Not in those words. The words came out broken, re-assembled from syllables that his fever-cracked lips couldn't quite shape: "Rick. Need... stop. Tree. Not in front... the kids."
I was at the RV's wheel when Jacqui's voice came from the back bedroom — "He's asking for Rick. He wants to stop" — and the specific quality of the sentence, the finality it carried, put my foot on the brake before the request reached my brain.
The convoy pulled over on a stretch of highway that had been pretty once — rolling Georgia hills, hardwoods turning amber in the autumn, a median strip of wild grass that the state DOT would never mow again. A live oak stood twenty yards from the shoulder, its canopy broad and low, its trunk thick enough that a man propped against it would have his back protected and his face turned toward the west where the sun was making its afternoon descent.
Rick carried Jim. Not helped — carried. The fever had taken forty pounds from a man who'd been spare to begin with, and what remained was a frame of bone and tendon wrapped in skin that had gone the specific grey-yellow of a body consuming itself to fuel a war it was losing. Jim's head hung against Rick's shoulder, and his eyes — open, lucid in a way they hadn't been for hours, the false clarity that sometimes preceded the end — tracked the tree as Rick lowered him against the trunk.

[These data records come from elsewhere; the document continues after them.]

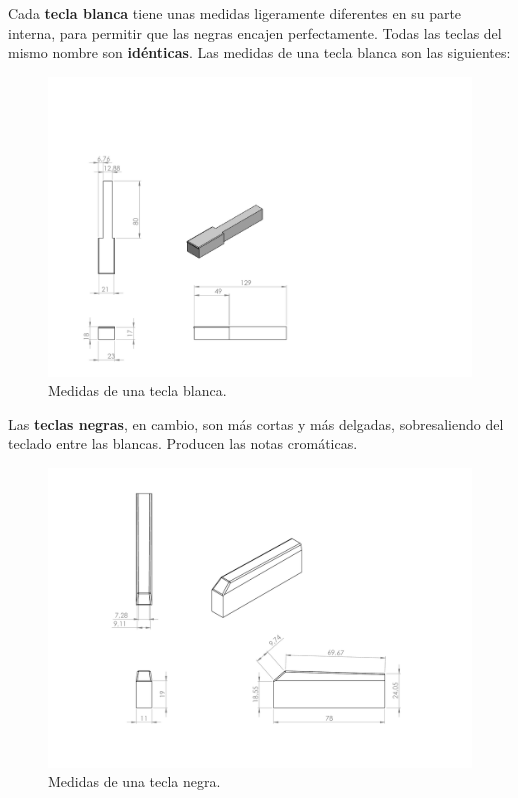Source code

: \smallskip

Cada \textbf{tecla blanca} tiene unas medidas ligeramente diferentes en su parte interna, para permitir que las negras encajen perfectamente. Todas las teclas del mismo nombre son \textbf{idénticas}. Las medidas de una tecla blanca son las siguientes:

\smallskip

\begin{figure}[H]
	\noindent \begin{centering}
		\includegraphics[width=\linewidth*2/3]{capitulo3/blanca_modelo}
		\par\end{centering}
	\smallskip
	\caption{\label{fig:blanca_modelo} Medidas de una tecla blanca.}
\end{figure} 

\smallskip

Las \textbf{teclas negras}, en cambio, son más cortas y más delgadas, sobresaliendo del teclado entre las blancas. Producen las notas cromáticas.

\smallskip

\begin{figure}[H]
	\noindent \begin{centering}
		\includegraphics[width=\linewidth*2/3]{capitulo3/negra_modelo}
		\par\end{centering}
	\smallskip
	\caption{\label{fig:negra_modelo} Medidas de una tecla negra.}
\end{figure} 

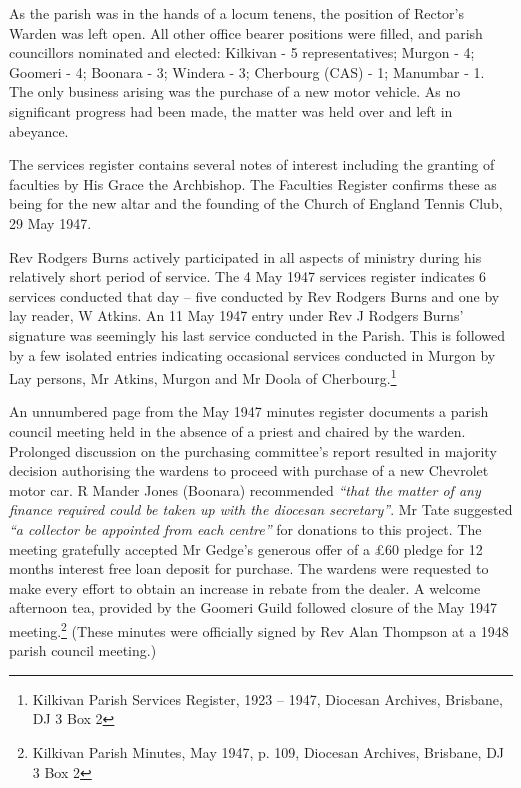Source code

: As the parish was in the hands of a locum tenens, the position of Rector's Warden was left open. All other office bearer positions were filled, and parish councillors nominated and elected: Kilkivan - 5 representatives; Murgon - 4; Goomeri - 4; Boonara - 3; Windera - 3; Cherbourg (CAS) - 1; Manumbar - 1. The only business arising was the purchase of a new motor vehicle. As no significant progress had been made, the matter was held over and left in abeyance.



The services register contains several notes of interest including the granting of faculties by His Grace the Archbishop. The Faculties Register confirms these as being for the new altar and the founding of the Church of England Tennis Club, 29 May 1947.



Rev Rodgers Burns actively participated in all aspects of ministry during his relatively short period of service. The 4 May 1947 services register indicates 6 services conducted that day -- five conducted by Rev Rodgers Burns and one by lay reader, W Atkins. An 11 May 1947 entry under Rev J Rodgers Burns' signature was seemingly his last service conducted in the Parish. This is followed by a few isolated entries indicating occasional services conducted in Murgon by Lay persons, Mr Atkins, Murgon and Mr Doola of Cherbourg.\footnote{Kilkivan Parish Services Register, 1923 -- 1947, Diocesan Archives, Brisbane, DJ 3 Box 2}


An unnumbered page from the May 1947 minutes register documents a parish council meeting held in the absence of a priest and chaired by the warden. Prolonged discussion on the purchasing committee's report resulted in majority decision authorising the wardens to proceed with purchase of a new Chevrolet motor car. R Mander Jones (Boonara) recommended \emph{``that the matter of any finance required could be taken up with the diocesan secretary''}. Mr Tate suggested \emph{``a collector be appointed from each centre''} for donations to this project. The meeting gratefully accepted Mr Gedge's generous offer of a \pounds60 pledge for 12 months interest free loan deposit for purchase. The wardens were requested to make every effort to obtain an increase in rebate from the dealer. A welcome afternoon tea, provided by the Goomeri Guild followed closure of the May 1947 meeting.\footnote{Kilkivan Parish Minutes, May 1947, p. 109, Diocesan Archives, Brisbane, DJ 3 Box 2} (These minutes were officially signed by Rev Alan Thompson at a 1948 parish council meeting.)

The bark pressed into Jim's back. He sighed. The sound was grateful.
"This is good," he said.
The camp gathered. Not everyone — Lori kept Carl in the car, and Carol kept Sophia in the RV, the specific decisions of mothers who understood that some images shouldn't be stored in children's memories. The rest formed a loose semicircle: Rick, Shane, Dale, Daryl, Andrea, T-Dog, Jacqui, me.
Shane spoke first. "Jim, we can still—"
"No." Jim's voice carried surprising force. The word cut through Shane's sentence and the afternoon air and the grief that was already settling over the group like pollen. "I'm done. I know what's next. I've known since the bite."
"We're close to the CDC. If there's a chance—"
"There's no chance and you know it." Jim's eyes found Shane, and the look he gave was the look of a dying man who'd lost patience with the lies of the living. "I can feel it. Moving through me. I won't do that in front of people. In front of the kids."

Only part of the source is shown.